→ **Required work**:
Copy every record exactly, and keep the pictures out.

⁂

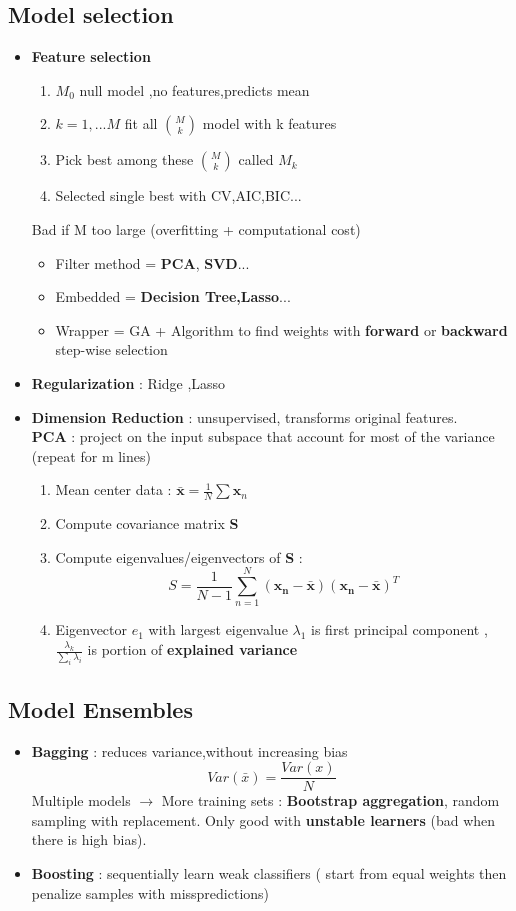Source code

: \documentclass[12pt]{article} %
\begin{document}
\subsection{Model selection}
\begin{itemize}
\item \textbf{Feature selection} 
\begin{enumerate}
\item $M_0$ null model ,no features,predicts mean
\item $k=1,...M$ fit all $\binom{M}{k}$ model with k features
\item Pick best among these $\binom{M}{k}$ called $M_k$
\item Selected single best with CV,AIC,BIC...
\end{enumerate}
Bad if M too large (overfitting + computational cost) 
\begin{itemize}
\item Filter method = \textbf{PCA}, \textbf{SVD}...
\item Embedded = \textbf{Decision Tree,Lasso}...
\item Wrapper  = GA + Algorithm to find weights with \textbf{forward} or \textbf{backward} step-wise selection
\end{itemize}

\item \textbf{Regularization} : Ridge ,Lasso
\item \textbf{Dimension Reduction} : unsupervised, transforms original features.\\
\textbf{PCA} : project on the input subspace that account for most of the variance (repeat for m lines)
\begin{enumerate}
\item Mean center data : $\bar{\bm{x}} = \frac{1}{N} \sum \bm{x}_n$
\item Compute covariance matrix \textbf{S}
\item Compute eigenvalues/eigenvectors  of \textbf{S} : $$S= \frac{1}{N-1}\sum_{n=1}^N (\bm{x_n-\bar{x}}) (\bm{x_n-\bar{x}})^T$$
\item Eigenvector $e_1$ with largest eigenvalue $\lambda_1$ is first principal component , $\frac{\lambda_k}{\sum \limits_i \lambda_i}$ is portion of \textbf{explained variance}
\end{enumerate}
\end{itemize}

\subsection{Model Ensembles}
\begin{itemize}
\item \textbf{Bagging} : reduces variance,without increasing bias
$$ Var(\bar{x}) =\frac{Var(x)}{N} $$
Multiple models $\rightarrow$ More training sets : \textbf{Bootstrap aggregation}, random sampling with replacement. Only good with \textbf{unstable learners} (bad when there is high bias).
\item \textbf{Boosting} : sequentially learn weak classifiers  ( start from equal weights then penalize samples with misspredictions)
\end{itemize}
\end{document}
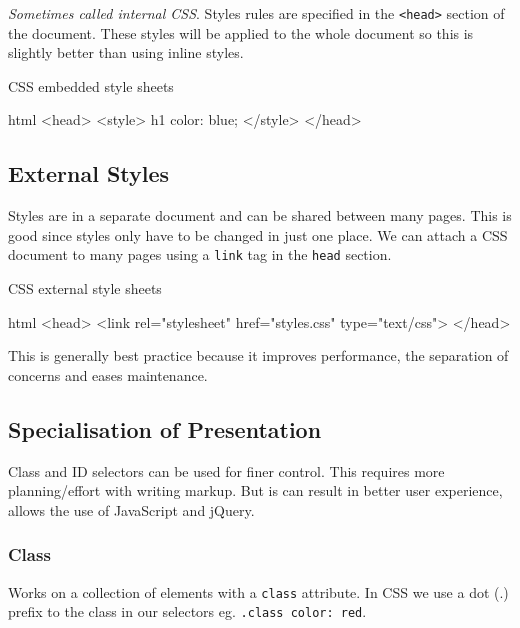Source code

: \emph{Sometimes called internal CSS}.
Styles rules are specified in the \texttt{<head>} section of the document.
These styles will be applied to the whole document so this is slightly better than using inline styles.
\begin{highlight}{CSS embedded style sheets}
	\begin{code}{html}
		<head>
		<style>
            h1 {
                color: blue;
            }
		</style>
		</head>
	\end{code}
\end{highlight}

\subsection{External Styles}\label{sub:external_styles}

Styles are in a separate document and can be shared between many pages.
This is good since styles only have to be changed in just one place.
We can attach a CSS document to many pages using a \texttt{link} tag in the \texttt{head} section.
\begin{highlight}{CSS external style sheets}
    \begin{code}{html}
		<head>
            <link rel="stylesheet" href="styles.css" type="text/css">
		</head>
    \end{code}
\end{highlight}
This is generally best practice because it improves performance, the separation of concerns and eases maintenance.

\subsection{Specialisation of Presentation}\label{sub:specialisation_of_presentation}

Class and ID selectors can be used for finer control.
This requires more planning/effort with writing markup.
But is can result in better user experience, allows the use of JavaScript and jQuery.

\subsubsection{Class}\label{ssub:class}

Works on a collection of elements with a \texttt{class} attribute.
In CSS we use a dot (.) prefix to the class in our selectors eg. \texttt{.class {color: red}}.

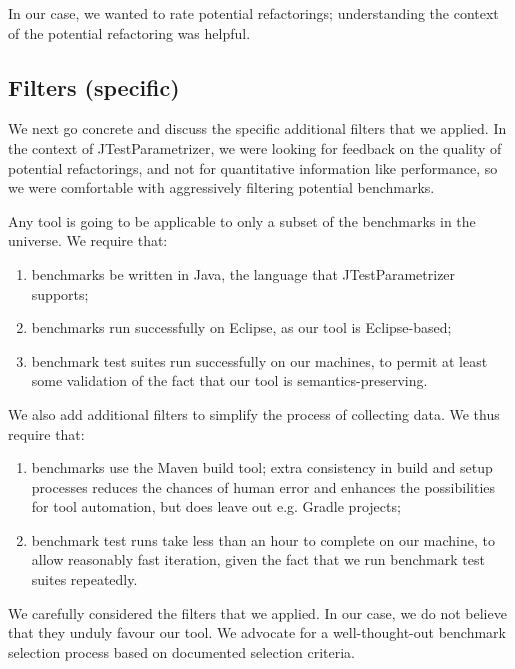 In our case, we wanted to rate potential refactorings; understanding the context of the potential refactoring was helpful.

\subsection{Filters (specific)}
We next go concrete and discuss the specific additional filters that we applied.
In the context of JTestParametrizer, we were looking for feedback on the quality of potential refactorings, and not for quantitative information like performance, so we were comfortable with aggressively filtering potential benchmarks.

Any tool is going to be applicable to only a subset of the benchmarks in the universe. We require that:
\begin{enumerate}
\item benchmarks be written in Java, the language that JTestParametrizer supports;
\item benchmarks run successfully on Eclipse, as our tool is Eclipse-based;
\item benchmark test suites run successfully on our machines, to permit at least some validation of the fact that our tool is semantics-preserving.
\end{enumerate}
We also add additional filters to simplify the process of collecting data. We thus require that:
\begin{enumerate}
\item benchmarks use the Maven build tool; extra consistency in build and setup processes reduces the chances of human error and enhances the possibilities for tool automation, but does leave out e.g. Gradle projects;
\item benchmark test runs take less than an hour to complete on our machine, to allow reasonably fast iteration, given the fact that we run benchmark test suites repeatedly.
\end{enumerate}
We carefully considered the filters that we applied. In our case, we do not believe that they unduly favour our tool. We advocate for a well-thought-out benchmark selection process based on documented selection criteria.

⁂

→ **Reply**:
Source code

: \documentclass[12pt]{article} %
\begin{document}
\subsection{Model selection}
\begin{itemize}
\item \textbf{Feature selection} 
\begin{enumerate}
\item $M_0$ null model ,no features,predicts mean
\item $k=1,...M$ fit all $\binom{M}{k}$ model with k features
\item Pick best among these $\binom{M}{k}$ called $M_k$
\item Selected single best with CV,AIC,BIC...
\end{enumerate}
Bad if M too large (overfitting + computational cost) 
\begin{itemize}
\item Filter method = \textbf{PCA}, \textbf{SVD}...
\item Embedded = \textbf{Decision Tree,Lasso}...
\item Wrapper  = GA + Algorithm to find weights with \textbf{forward} or \textbf{backward} step-wise selection
\end{itemize}

\item \textbf{Regularization} : Ridge ,Lasso
\item \textbf{Dimension Reduction} : unsupervised, transforms original features.\\
\textbf{PCA} : project on the input subspace that account for most of the variance (repeat for m lines)
\begin{enumerate}
\item Mean center data : $\bar{\bm{x}} = \frac{1}{N} \sum \bm{x}_n$
\item Compute covariance matrix \textbf{S}
\item Compute eigenvalues/eigenvectors  of \textbf{S} : $$S= \frac{1}{N-1}\sum_{n=1}^N (\bm{x_n-\bar{x}}) (\bm{x_n-\bar{x}})^T$$
\item Eigenvector $e_1$ with largest eigenvalue $\lambda_1$ is first principal component , $\frac{\lambda_k}{\sum \limits_i \lambda_i}$ is portion of \textbf{explained variance}
\end{enumerate}
\end{itemize}

\subsection{Model Ensembles}
\begin{itemize}
\item \textbf{Bagging} : reduces variance,without increasing bias
$$ Var(\bar{x}) =\frac{Var(x)}{N} $$
Multiple models $\rightarrow$ More training sets : \textbf{Bootstrap aggregation}, random sampling with replacement. Only good with \textbf{unstable learners} (bad when there is high bias).
\item \textbf{Boosting} : sequentially learn weak classifiers  ( start from equal weights then penalize samples with misspredictions)
\end{itemize}
\end{document}
Source code

: \emph{Sometimes called internal CSS}.
Styles rules are specified in the \texttt{<head>} section of the document.
These styles will be applied to the whole document so this is slightly better than using inline styles.
\begin{highlight}{CSS embedded style sheets}
	\begin{code}{html}
		<head>
		<style>
            h1 {
                color: blue;
            }
		</style>
		</head>
	\end{code}
\end{highlight}

\subsection{External Styles}\label{sub:external_styles}

Styles are in a separate document and can be shared between many pages.
This is good since styles only have to be changed in just one place.
We can attach a CSS document to many pages using a \texttt{link} tag in the \texttt{head} section.
\begin{highlight}{CSS external style sheets}
    \begin{code}{html}
		<head>
            <link rel="stylesheet" href="styles.css" type="text/css">
		</head>
    \end{code}
\end{highlight}
This is generally best practice because it improves performance, the separation of concerns and eases maintenance.

\subsection{Specialisation of Presentation}\label{sub:specialisation_of_presentation}

Class and ID selectors can be used for finer control.
This requires more planning/effort with writing markup.
But is can result in better user experience, allows the use of JavaScript and jQuery.

\subsubsection{Class}\label{ssub:class}

Works on a collection of elements with a \texttt{class} attribute.
In CSS we use a dot (.) prefix to the class in our selectors eg. \texttt{.class {color: red}}.

 In our case, we wanted to rate potential refactorings; understanding the context of the potential refactoring was helpful.

\subsection{Filters (specific)}
We next go concrete and discuss the specific additional filters that we applied.
In the context of JTestParametrizer, we were looking for feedback on the quality of potential refactorings, and not for quantitative information like performance, so we were comfortable with aggressively filtering potential benchmarks.

Any tool is going to be applicable to only a subset of the benchmarks in the universe. We require that:
\begin{enumerate}
\item benchmarks be written in Java, the language that JTestParametrizer supports;
\item benchmarks run successfully on Eclipse, as our tool is Eclipse-based;
\item benchmark test suites run successfully on our machines, to permit at least some validation of the fact that our tool is semantics-preserving.
\end{enumerate}
We also add additional filters to simplify the process of collecting data. We thus require that:
\begin{enumerate}
\item benchmarks use the Maven build tool; extra consistency in build and setup processes reduces the chances of human error and enhances the possibilities for tool automation, but does leave out e.g. Gradle projects;
\item benchmark test runs take less than an hour to complete on our machine, to allow reasonably fast iteration, given the fact that we run benchmark test suites repeatedly.
\end{enumerate}
We carefully considered the filters that we applied. In our case, we do not believe that they unduly favour our tool. We advocate for a well-thought-out benchmark selection process based on documented selection criteria.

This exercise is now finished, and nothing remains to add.